# [Your task]
Go through the data line by line. Copy each one holding the string "を配置すると".

# [Plain-text document sources]
□ □ □ □
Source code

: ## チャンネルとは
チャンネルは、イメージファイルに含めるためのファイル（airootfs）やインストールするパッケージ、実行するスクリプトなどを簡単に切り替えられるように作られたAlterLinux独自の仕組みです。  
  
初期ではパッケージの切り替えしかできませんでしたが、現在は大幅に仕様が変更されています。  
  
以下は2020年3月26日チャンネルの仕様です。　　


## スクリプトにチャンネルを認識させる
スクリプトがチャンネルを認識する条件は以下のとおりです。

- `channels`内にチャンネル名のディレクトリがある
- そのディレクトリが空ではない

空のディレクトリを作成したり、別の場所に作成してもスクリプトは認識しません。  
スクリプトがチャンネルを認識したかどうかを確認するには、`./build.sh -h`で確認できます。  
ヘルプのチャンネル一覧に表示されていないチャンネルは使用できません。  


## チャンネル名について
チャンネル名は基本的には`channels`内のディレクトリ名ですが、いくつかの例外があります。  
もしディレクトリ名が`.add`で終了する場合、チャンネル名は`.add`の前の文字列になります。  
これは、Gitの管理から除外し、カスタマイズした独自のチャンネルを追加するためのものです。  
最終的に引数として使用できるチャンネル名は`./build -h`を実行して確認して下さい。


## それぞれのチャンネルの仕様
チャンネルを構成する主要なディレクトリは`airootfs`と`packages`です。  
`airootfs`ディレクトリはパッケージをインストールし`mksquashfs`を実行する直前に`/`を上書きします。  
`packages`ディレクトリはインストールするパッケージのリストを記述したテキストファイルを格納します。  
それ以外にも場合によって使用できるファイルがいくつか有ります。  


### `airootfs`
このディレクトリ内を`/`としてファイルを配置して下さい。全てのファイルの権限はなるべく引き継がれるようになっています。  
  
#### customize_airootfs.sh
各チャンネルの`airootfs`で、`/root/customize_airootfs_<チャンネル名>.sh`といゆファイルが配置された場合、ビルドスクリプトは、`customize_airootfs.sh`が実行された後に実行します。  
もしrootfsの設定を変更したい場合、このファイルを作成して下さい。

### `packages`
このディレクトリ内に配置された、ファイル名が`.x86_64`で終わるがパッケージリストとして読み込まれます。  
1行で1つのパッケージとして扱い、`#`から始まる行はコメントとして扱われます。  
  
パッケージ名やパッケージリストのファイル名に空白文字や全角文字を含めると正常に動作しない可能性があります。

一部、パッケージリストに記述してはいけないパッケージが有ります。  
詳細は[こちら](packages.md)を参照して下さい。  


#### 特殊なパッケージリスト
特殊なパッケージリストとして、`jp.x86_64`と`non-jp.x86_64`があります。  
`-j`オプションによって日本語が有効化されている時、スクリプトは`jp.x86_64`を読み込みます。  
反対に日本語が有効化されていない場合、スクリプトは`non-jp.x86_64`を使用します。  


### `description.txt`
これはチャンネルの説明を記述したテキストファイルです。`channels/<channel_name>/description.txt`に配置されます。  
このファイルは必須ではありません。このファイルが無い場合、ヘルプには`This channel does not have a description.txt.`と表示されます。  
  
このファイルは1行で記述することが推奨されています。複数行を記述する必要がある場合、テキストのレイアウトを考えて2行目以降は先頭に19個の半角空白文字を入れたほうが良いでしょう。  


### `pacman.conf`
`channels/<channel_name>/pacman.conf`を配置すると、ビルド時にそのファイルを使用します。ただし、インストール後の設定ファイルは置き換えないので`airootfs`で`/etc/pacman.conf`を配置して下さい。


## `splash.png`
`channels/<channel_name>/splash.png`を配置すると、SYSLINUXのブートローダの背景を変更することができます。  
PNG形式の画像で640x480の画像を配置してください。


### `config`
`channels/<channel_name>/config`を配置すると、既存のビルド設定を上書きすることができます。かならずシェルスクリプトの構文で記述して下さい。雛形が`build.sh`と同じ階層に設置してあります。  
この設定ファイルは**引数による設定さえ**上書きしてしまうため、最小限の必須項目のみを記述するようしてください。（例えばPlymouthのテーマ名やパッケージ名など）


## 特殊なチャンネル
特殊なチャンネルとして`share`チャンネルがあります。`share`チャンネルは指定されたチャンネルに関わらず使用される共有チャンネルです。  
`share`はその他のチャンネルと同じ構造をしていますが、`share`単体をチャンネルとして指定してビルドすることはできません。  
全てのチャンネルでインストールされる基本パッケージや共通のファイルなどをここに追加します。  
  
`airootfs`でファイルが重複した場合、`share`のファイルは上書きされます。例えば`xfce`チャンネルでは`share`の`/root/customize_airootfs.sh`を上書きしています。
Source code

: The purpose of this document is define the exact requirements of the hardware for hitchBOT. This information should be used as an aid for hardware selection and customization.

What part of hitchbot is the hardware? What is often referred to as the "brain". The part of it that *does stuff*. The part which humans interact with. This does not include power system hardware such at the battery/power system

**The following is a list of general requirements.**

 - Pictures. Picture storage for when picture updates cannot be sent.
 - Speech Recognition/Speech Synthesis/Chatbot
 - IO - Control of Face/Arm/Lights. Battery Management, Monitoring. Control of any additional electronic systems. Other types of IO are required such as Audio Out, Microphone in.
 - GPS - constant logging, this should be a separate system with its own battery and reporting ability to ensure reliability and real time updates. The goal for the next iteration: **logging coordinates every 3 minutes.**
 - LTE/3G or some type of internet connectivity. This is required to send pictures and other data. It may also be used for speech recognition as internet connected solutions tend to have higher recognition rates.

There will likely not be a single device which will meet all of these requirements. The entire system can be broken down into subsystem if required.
□ □ □ □
# [Solution for this problem]
`channels/<channel_name>/pacman.conf`を配置すると、ビルド時にそのファイルを使用します。ただし、インストール後の設定ファイルは置き換えないので`airootfs`で`/etc/pacman.conf`を配置して下さい。
`channels/<channel_name>/splash.png`を配置すると、SYSLINUXのブートローダの背景を変更することができます。  
`channels/<channel_name>/config`を配置すると、既存のビルド設定を上書きすることができます。かならずシェルスクリプトの構文で記述して下さい。雛形が`build.sh`と同じ階層に設置してあります。  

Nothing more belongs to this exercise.